Pero cinco semanas después, el 31 de marzo, al abuelo se le paró el corazón mientras conducía el coche en el que de nuevo viajaba él con toda su familia. Él murió, el coche colisionó con una camioneta y los dos niños y su madre resultaron gravemente heridos.
“El corazón de mi marido se paró por el estrés de la guerra”, asegura Switlana, la abuela de Ivan y de Sasha, que pide alejarse de los niños para relatar la historia. Hace casi un mes del accidente y la madre sigue en cuidados intensivos. Su padre no puede atenderlos: está en el frente.
Cuenta a EFE la psicóloga del centro, Christina Bogatyrova, que el estado anímico de Ivan mejoró cuando logró hablar por teléfono con su padre.
Tiene sobre su cama dos teléfonos, uno que le pertenece, y otro que es el de su madre. No lo quiere perder de vista porque es lo único de ella que tiene cerca, y también porque confía en que su padre de un momento a otro le llamará.
La psicóloga explica que cada niño es un mundo, pero que los daños psicológicos de una guerra varían mucho en función de si tienen o no a los padres con ellos.
“Si sus padres no han muerto y están cerca de ellos, los niños sanos necesitan unos días, quizás una semana, para quitar del primer plano que escucharon un bombardeo y seguir con su día a día. Las imágenes volverán en sueños”, relata. Y las heridas de la guerra les acompañarán de por vida.

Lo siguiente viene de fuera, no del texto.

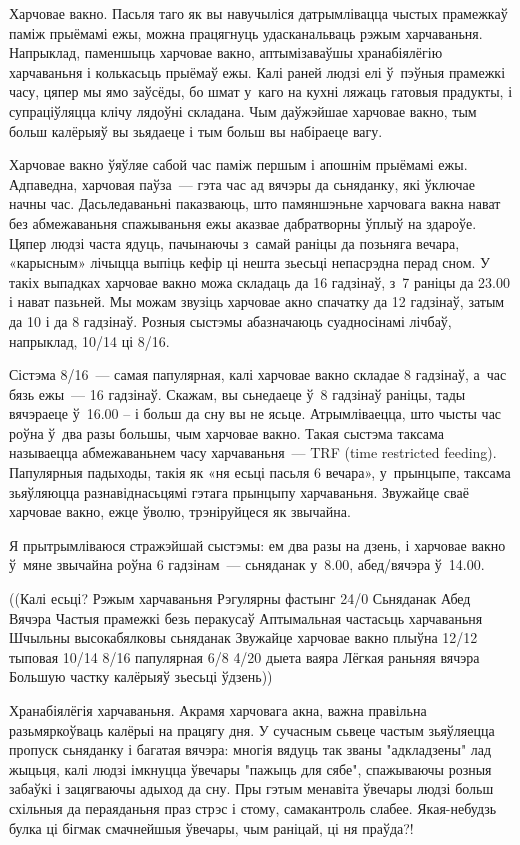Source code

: Харчовае вакно. Пасьля таго як вы навучыліся датрымлівацца чыстых прамежкаў паміж прыёмамі ежы, можна працягнуць удасканальваць рэжым харчаваньня. Напрыклад, паменшыць харчовае вакно, аптымізаваўшы хранабіялёгію харчаваньня і колькасьць прыёмаў ежы. Калі раней людзі елі ў~пэўныя прамежкі часу, цяпер мы ямо заўсёды, бо шмат у~каго на кухні ляжаць гатовыя прадукты, і супраціўляцца клічу лядоўні складана. Чым даўжэйшае харчовае вакно, тым больш калёрыяў вы зьядаеце і тым больш вы набіраеце вагу.

Харчовае вакно ўяўляе сабой час паміж першым і апошнім прыёмамі ежы. Адпаведна, харчовая паўза~--- гэта час ад вячэры да сьняданку, які ўключае начны час. Дасьледаваньні паказваюць, што памяншэньне харчовага вакна нават без абмежаваньня спажываньня ежы аказвае дабратворны ўплыў на здароўе. Цяпер людзі часта ядуць, пачынаючы з~самай раніцы да позьняга вечара, «карысным» лічыцца выпіць кефір ці нешта зьесьці непасрэдна перад сном. У такіх выпадках харчовае вакно можа складаць да 16 гадзінаў, з~7 раніцы да 23.00 і нават пазьней. Мы можам звузіць харчовае акно спачатку да 12 гадзінаў, затым да 10 і да 8 гадзінаў. Розныя сыстэмы абазначаюць суадносінамі лічбаў, напрыклад, 10/14 ці 8/16.

Сістэма 8/16~--- самая папулярная, калі харчовае вакно складае 8 гадзінаў, а~час бязь ежы~--- 16 гадзінаў. Скажам, вы сьнедаеце ў~8 гадзінаў раніцы, тады вячэраеце ў~16.00 -- і больш да сну вы не ясьце. Атрымліваецца, што чысты час роўна ў~два разы большы, чым харчовае вакно. Такая сыстэма таксама называецца абмежаваньнем часу харчаваньня~--- TRF (time restricted feeding). Папулярныя падыходы, такія як «ня есьці пасьля 6 вечара», у~прынцыпе, таксама зьяўляюцца разнавіднасьцямі гэтага прынцыпу харчаваньня. Звужайце сваё харчовае вакно, ежце ўволю, трэніруйцеся як звычайна.

Я прытрымліваюся стражэйшай сыстэмы: ем два разы на дзень, і харчовае вакно ў~мяне звычайна роўна 6 гадзінам~--- сьняданак у~8.00, абед/вячэра ў~14.00.

((Калі есьці? Рэжым харчаваньня Рэгулярны фастынг 24/0 Сьняданак Абед Вячэра Частыя прамежкі безь перакусаў Аптымальная частасьць харчаваньня Шчыльны высокабялковы сьняданак Звужайце харчовае вакно плыўна 12/12 тыповая 10/14 8/16 папулярная 6/8 4/20 дыета ваяра Лёгкая раньняя вячэра Большую частку калёрыяў зьесьці ўдзень))

Хранабіялёгія харчаваньня. Акрамя харчовага акна, важна правільна разьмяркоўваць калёрыі на працягу дня. У сучасным сьвеце частым зьяўляецца пропуск сьняданку і багатая вячэра: многія вядуць так званы "адкладзены" лад жыцьця, калі людзі імкнуцца ўвечары "пажыць для сябе", спажываючы розныя забаўкі і зацягваючы адыход да сну. Пры гэтым менавіта ўвечары людзі больш схільныя да пераяданьня праз стрэс і стому, самакантроль слабее. Якая-небудзь булка ці бігмак смачнейшыя ўвечары, чым раніцай, ці ня праўда?!

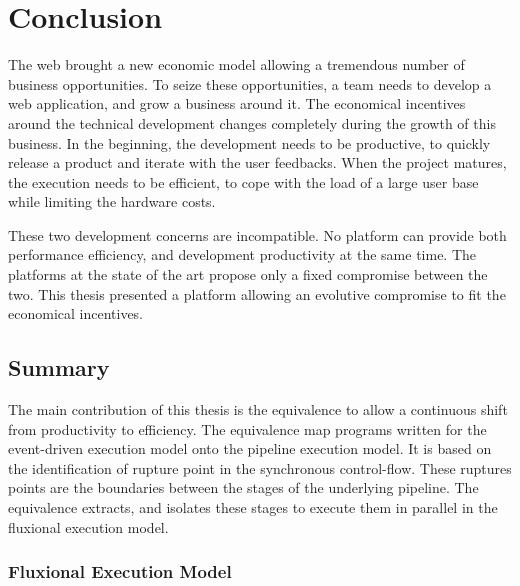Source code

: \chapter{Conclusion} \label{chapter7}
\minitoc
\eject

The web brought a new economic model allowing a tremendous number of business opportunities.
To seize these opportunities, a team needs to develop a web application, and grow a business around it.
The economical incentives around the technical development changes completely during the growth of this business.
In the beginning, the development needs to be productive, to quickly release a product and iterate with the user feedbacks.
When the project matures, the execution needs to be efficient, to cope with the load of a large user base while limiting the hardware costs.

These two development concerns are incompatible.
No platform can provide both performance efficiency, and development productivity at the same time.
The platforms at the state of the art propose only a fixed compromise between the two.
This thesis presented a platform allowing an evolutive compromise to fit the economical incentives.

\section{Summary}

The main contribution of this thesis is the equivalence to allow a continuous shift from productivity to efficiency.
The equivalence map programs written for the event-driven execution model onto the pipeline execution model.
It is based on the identification of rupture point in the synchronous control-flow.
These ruptures points are the boundaries between the stages of the underlying pipeline.
The equivalence extracts, and isolates these stages to execute them in parallel in the fluxional execution model.


\subsection{Fluxional Execution Model} \label{chapter7:conclusion:model}

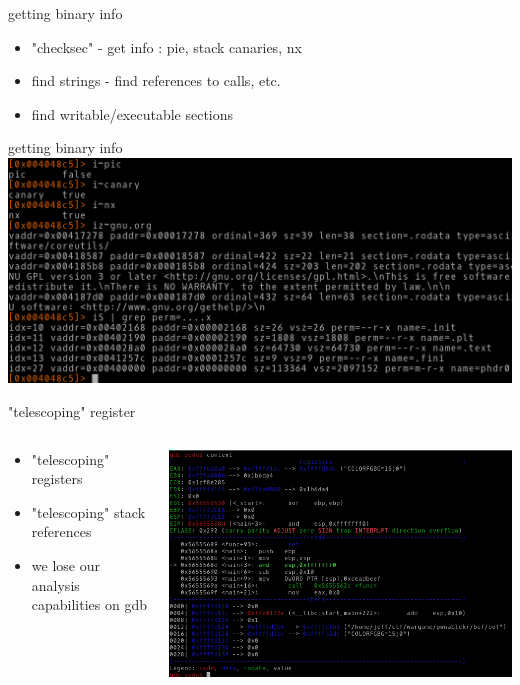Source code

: \documentclass[10pt,pdf,utf8,english,compress,hyperref={unicode}]{beamer}
\begin{document}
\begin{frame}{getting binary info}
	\begin{itemize}
		\item "checksec" - get info : pie, stack canaries, nx
		\item find strings - find references to calls, etc.
		\item find writable/executable sections
	\end{itemize}
\end{frame}

\begin{frame}{getting binary info}
	\includegraphics[width=\textwidth]{crimages/bin-info.png}
\end{frame}

\begin{frame}{"telescoping" register}
	\begin{columns}
		\begin{column}{.3\textwidth}
			\begin{itemize}
				\item "telescoping" registers
				\item "telescoping" stack references
				\item we lose our analysis capabilities on gdb
			\end{itemize}
		\end{column}
		\begin{column}{.7\textwidth}
			\includegraphics[width=\textwidth]{crimages/peda_context.png}
		\end{column}
	\end{columns}
\end{frame}
\end{document}
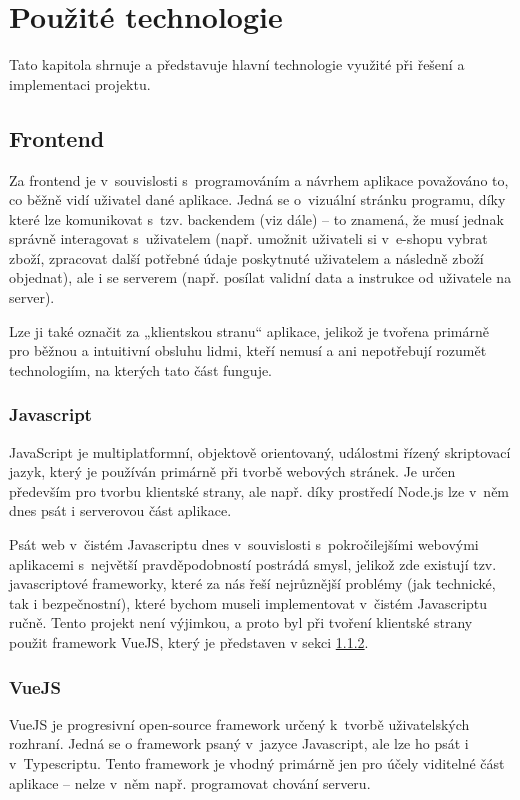 \chapter{Použité technologie}
Tato kapitola shrnuje a představuje hlavní technologie využité při řešení a implementaci projektu.

\section{Frontend}
Za frontend je v~souvislosti s~programováním a návrhem aplikace považováno to, co běžně vidí uživatel dané aplikace. Jedná se o~vizuální stránku programu, díky které lze komunikovat s~tzv. backendem (viz dále) – to znamená, že musí jednak správně interagovat s~uživatelem (např. umožnit uživateli si v~e-shopu vybrat zboží, zpracovat další potřebné údaje poskytnuté uživatelem a následně zboží objednat), ale i se serverem (např. posílat validní data a instrukce od uživatele na server).

Lze ji také označit za „klientskou stranu“ aplikace, jelikož je tvořena primárně pro běžnou a intuitivní obsluhu lidmi, kteří nemusí a ani nepotřebují rozumět technologiím, na kterých tato část funguje. \cite{FEvsBE}

	\subsection{Javascript}
	JavaScript je multiplatformní, objektově orientovaný, událostmi řízený skriptovací jazyk, který je používán primárně při tvorbě webových stránek. Je určen především pro tvorbu klientské strany, ale např. díky prostředí Node.js lze v~něm dnes psát i serverovou část aplikace. \cite{JS1}\cite{JS2}
	
	Psát web v~čistém Javascriptu dnes v~souvislosti s~pokročilejšími webovými aplikacemi s~největší pravděpodobností postrádá smysl, jelikož zde existují tzv. javascriptové frameworky, které za nás řeší nejrůznější problémy (jak technické, tak i bezpečnostní), které bychom museli implementovat v~čistém Javascriptu ručně. Tento projekt není výjimkou, a proto byl při tvoření klientské strany použit framework VueJS, který je představen v sekci \ref{sec:vuejs}.
	
	\subsection{VueJS}\label{sec:vuejs}
	VueJS je progresivní open-source framework určený k~tvorbě uživatelských rozhraní. Jedná se o framework psaný v~jazyce Javascript, ale lze ho psát i v~Typescriptu. Tento framework je vhodný primárně jen pro účely viditelné část aplikace – nelze v~něm např. programovat chování serveru. \cite{VueJS1}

En el caso de Ivan, los bombardeos conviven con la separación de su padre, la huida de casa, y el accidente, que le ha dejado inmóvil una pierna.
De los 350 niños de la guerra que han pasado por el hospital clínico, solo unos 50 han necesitado acompañamiento psicológico. Con el resto, la terapeuta procura que jueguen, se relacionen entre ellos, lean libros y escuchen música clásica.
La mayoría de ellos sueña con volver a sus rutinas, al igual que pasa con Ivan, que expresa este deseo a EFE: “Quiero volver a Jersón y reconstruir mi casa con mi padre, colocar cristales nuevos, arreglarlo todo, y también ir al colegio”.
Sasha, su hermano pequeño, no quiere hablar. Sonríe tímidamente y se escabulle entre la pantalla de su teléfono móvil, y dice que sí, que él también quiere regresar para ver a su padre y a su madre y jugar con sus amigos.